Find the lines in the material below that include the word "activity", count them, and give that count alone.

Segment Start: Data under study

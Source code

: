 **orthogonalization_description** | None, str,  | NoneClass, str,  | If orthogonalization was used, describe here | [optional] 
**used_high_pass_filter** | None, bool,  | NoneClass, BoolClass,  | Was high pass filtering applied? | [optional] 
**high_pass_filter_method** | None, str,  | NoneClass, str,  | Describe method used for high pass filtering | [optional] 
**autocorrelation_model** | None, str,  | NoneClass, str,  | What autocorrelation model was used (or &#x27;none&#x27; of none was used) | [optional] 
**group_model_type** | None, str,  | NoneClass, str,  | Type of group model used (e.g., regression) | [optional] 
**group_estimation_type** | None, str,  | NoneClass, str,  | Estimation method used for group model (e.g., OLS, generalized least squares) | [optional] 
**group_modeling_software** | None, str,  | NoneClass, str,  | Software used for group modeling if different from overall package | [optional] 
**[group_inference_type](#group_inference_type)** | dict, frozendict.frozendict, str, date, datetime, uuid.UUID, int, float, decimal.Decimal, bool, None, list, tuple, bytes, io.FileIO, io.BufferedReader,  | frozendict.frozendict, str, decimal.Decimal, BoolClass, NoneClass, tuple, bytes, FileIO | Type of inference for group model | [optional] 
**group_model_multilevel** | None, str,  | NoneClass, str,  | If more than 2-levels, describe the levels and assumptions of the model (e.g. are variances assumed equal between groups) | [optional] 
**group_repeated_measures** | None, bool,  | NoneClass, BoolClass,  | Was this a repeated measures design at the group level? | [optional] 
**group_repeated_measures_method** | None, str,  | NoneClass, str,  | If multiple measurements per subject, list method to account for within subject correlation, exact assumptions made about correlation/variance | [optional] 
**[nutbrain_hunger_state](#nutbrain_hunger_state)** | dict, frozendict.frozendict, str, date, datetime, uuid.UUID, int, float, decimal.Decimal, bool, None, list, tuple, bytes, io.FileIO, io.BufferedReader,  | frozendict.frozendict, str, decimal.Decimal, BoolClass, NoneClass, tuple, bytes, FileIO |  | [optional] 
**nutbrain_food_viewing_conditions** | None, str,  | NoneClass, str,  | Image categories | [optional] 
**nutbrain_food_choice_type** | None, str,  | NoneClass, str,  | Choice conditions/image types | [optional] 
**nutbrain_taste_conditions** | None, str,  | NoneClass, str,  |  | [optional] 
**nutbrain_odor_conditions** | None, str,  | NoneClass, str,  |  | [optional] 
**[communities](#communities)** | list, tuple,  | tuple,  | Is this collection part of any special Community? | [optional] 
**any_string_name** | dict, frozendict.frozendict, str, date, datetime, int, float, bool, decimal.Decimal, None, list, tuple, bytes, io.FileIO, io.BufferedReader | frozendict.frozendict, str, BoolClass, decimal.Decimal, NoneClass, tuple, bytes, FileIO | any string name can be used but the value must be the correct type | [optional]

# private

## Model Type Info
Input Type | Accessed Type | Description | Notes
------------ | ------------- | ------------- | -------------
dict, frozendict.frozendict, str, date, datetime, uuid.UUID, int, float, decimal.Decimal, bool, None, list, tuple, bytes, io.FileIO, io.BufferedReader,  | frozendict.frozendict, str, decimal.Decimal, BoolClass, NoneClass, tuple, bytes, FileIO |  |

Segment End: Data under study
Segment Start: Data under study

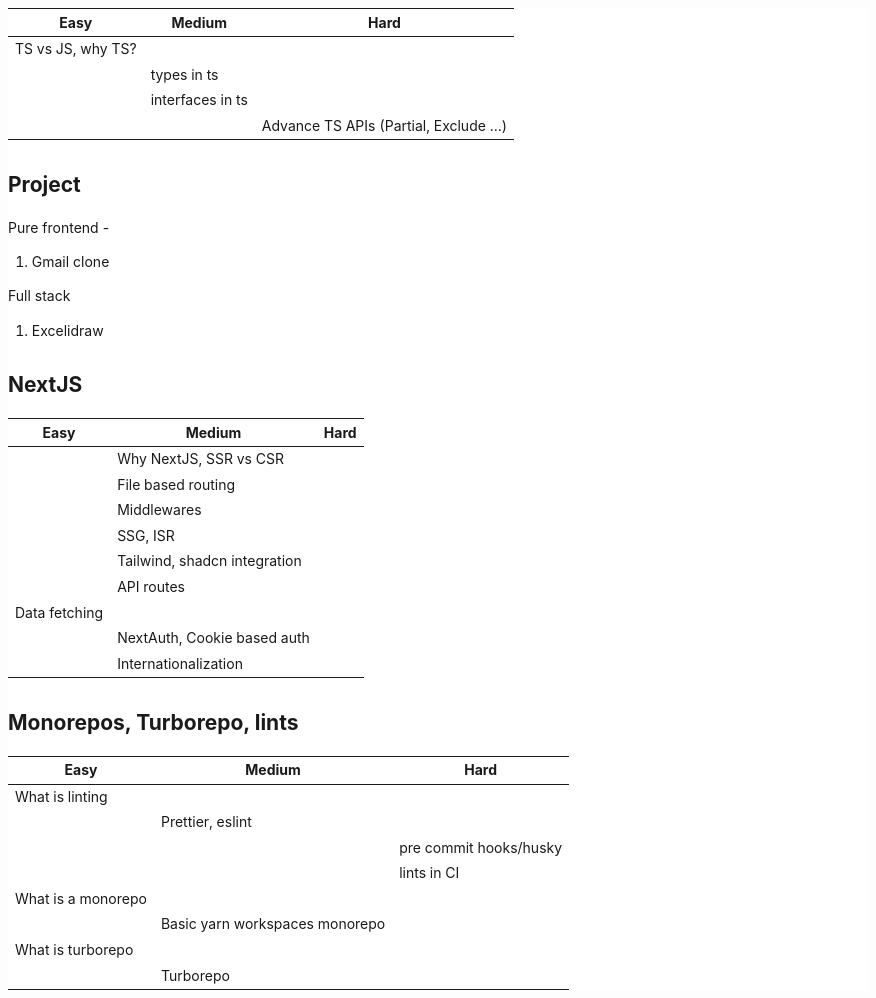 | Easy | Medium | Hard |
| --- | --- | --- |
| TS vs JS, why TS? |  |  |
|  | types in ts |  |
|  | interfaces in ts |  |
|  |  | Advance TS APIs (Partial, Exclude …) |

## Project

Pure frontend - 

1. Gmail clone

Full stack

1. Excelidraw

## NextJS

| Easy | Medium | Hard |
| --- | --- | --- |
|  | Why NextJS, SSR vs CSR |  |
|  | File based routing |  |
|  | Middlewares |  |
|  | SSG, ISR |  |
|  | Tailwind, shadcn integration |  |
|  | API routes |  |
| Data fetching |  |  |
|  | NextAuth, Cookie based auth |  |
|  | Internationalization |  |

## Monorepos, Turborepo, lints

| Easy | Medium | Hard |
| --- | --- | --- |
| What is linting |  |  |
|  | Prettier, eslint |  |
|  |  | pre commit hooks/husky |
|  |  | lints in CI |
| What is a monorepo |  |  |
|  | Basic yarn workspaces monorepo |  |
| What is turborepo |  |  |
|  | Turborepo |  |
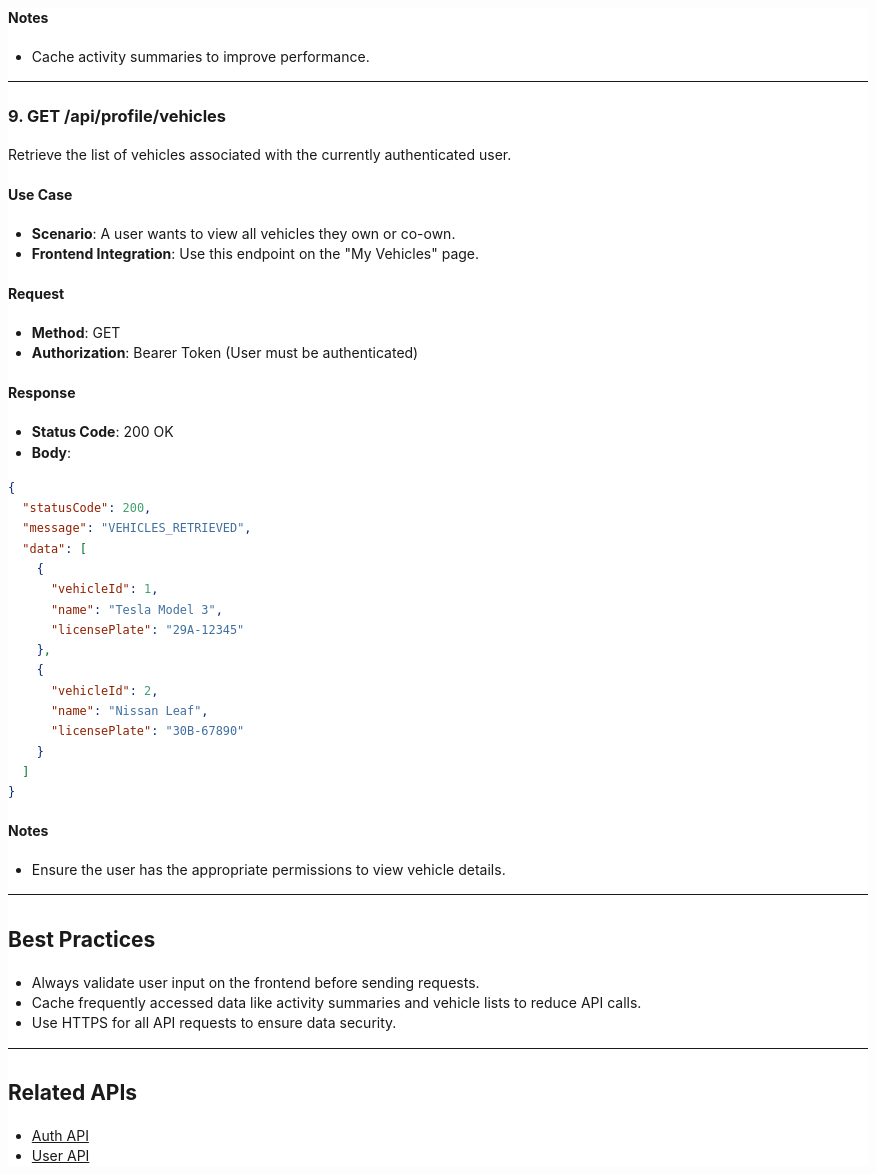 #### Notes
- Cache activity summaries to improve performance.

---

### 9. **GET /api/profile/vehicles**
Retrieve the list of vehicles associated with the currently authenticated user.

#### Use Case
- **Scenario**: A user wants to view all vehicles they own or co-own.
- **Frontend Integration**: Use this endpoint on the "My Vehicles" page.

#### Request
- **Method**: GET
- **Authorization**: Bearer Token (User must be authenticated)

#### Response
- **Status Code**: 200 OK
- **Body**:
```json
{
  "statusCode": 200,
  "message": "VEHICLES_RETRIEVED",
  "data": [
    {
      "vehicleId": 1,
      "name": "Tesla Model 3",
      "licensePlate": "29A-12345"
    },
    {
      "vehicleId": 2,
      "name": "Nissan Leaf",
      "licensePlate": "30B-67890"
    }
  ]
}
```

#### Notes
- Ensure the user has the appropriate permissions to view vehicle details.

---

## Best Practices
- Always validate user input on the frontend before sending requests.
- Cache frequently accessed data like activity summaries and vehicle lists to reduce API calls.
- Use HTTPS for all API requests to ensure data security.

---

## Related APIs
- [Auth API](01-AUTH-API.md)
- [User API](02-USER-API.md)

Segment End: Data under study
Segment Start: Data under study

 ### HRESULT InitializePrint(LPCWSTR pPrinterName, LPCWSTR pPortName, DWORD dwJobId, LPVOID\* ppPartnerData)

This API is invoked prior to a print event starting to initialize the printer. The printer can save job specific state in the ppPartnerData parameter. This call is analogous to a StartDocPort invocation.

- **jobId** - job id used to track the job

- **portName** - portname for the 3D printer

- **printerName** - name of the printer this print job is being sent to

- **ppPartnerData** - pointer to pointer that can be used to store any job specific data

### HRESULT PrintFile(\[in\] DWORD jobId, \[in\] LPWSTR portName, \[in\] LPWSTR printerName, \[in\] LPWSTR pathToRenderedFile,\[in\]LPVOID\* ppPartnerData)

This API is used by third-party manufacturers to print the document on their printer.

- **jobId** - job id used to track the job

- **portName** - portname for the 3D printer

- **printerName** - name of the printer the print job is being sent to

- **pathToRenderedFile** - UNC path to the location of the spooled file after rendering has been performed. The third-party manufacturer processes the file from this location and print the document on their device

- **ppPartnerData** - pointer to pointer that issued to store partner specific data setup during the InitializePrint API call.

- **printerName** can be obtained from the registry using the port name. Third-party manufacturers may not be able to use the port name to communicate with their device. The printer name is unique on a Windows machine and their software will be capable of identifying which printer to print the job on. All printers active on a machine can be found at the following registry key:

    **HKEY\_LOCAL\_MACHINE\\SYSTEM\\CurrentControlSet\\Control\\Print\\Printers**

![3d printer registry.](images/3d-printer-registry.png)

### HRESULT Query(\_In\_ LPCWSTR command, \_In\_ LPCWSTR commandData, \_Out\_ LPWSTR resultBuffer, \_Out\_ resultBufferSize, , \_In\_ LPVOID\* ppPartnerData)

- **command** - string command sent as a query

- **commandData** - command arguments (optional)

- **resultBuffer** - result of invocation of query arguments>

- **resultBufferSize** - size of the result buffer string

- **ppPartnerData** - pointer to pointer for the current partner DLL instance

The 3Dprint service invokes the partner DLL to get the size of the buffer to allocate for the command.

Segment End: Data under study

> _Solution below_:
2